» **Extracted records**
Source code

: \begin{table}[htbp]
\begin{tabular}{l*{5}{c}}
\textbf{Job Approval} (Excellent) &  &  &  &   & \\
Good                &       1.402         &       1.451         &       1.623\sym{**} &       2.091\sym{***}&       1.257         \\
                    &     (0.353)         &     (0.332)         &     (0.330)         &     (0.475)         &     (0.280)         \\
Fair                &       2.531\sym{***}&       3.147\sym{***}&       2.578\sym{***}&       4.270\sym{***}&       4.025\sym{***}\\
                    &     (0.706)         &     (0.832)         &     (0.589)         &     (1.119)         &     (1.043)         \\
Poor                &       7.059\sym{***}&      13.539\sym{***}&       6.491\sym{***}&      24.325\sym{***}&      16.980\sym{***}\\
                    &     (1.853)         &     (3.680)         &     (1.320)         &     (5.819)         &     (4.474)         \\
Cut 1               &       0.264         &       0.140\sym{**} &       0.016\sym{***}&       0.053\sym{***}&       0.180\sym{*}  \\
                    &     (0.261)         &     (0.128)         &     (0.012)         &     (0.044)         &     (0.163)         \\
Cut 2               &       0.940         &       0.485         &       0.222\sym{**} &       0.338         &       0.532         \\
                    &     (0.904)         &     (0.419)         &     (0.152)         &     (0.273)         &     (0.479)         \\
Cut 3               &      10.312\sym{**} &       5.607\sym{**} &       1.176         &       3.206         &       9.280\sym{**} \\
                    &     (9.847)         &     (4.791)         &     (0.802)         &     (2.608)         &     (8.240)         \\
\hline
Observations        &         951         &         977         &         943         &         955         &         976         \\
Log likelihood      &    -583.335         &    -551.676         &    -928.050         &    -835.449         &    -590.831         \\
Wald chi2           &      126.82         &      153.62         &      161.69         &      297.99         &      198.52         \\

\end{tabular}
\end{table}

» **Required work**
Transcribe the records above in full, exactly as they stand.

» **Output of the task**
Source code

: \begin{table}[htbp]
\begin{tabular}{l*{5}{c}}
\textbf{Job Approval} (Excellent) &  &  &  &   & \\
Good                &       1.402         &       1.451         &       1.623\sym{**} &       2.091\sym{***}&       1.257         \\
                    &     (0.353)         &     (0.332)         &     (0.330)         &     (0.475)         &     (0.280)         \\
Fair                &       2.531\sym{***}&       3.147\sym{***}&       2.578\sym{***}&       4.270\sym{***}&       4.025\sym{***}\\
                    &     (0.706)         &     (0.832)         &     (0.589)         &     (1.119)         &     (1.043)         \\
Poor                &       7.059\sym{***}&      13.539\sym{***}&       6.491\sym{***}&      24.325\sym{***}&      16.980\sym{***}\\
                    &     (1.853)         &     (3.680)         &     (1.320)         &     (5.819)         &     (4.474)         \\
Cut 1               &       0.264         &       0.140\sym{**} &       0.016\sym{***}&       0.053\sym{***}&       0.180\sym{*}  \\
                    &     (0.261)         &     (0.128)         &     (0.012)         &     (0.044)         &     (0.163)         \\
Cut 2               &       0.940         &       0.485         &       0.222\sym{**} &       0.338         &       0.532         \\
                    &     (0.904)         &     (0.419)         &     (0.152)         &     (0.273)         &     (0.479)         \\
Cut 3               &      10.312\sym{**} &       5.607\sym{**} &       1.176         &       3.206         &       9.280\sym{**} \\
                    &     (9.847)         &     (4.791)         &     (0.802)         &     (2.608)         &     (8.240)         \\
\hline
Observations        &         951         &         977         &         943         &         955         &         976         \\
Log likelihood      &    -583.335         &    -551.676         &    -928.050         &    -835.449         &    -590.831         \\
Wald chi2           &      126.82         &      153.62         &      161.69         &      297.99         &      198.52         \\

\end{tabular}
\end{table}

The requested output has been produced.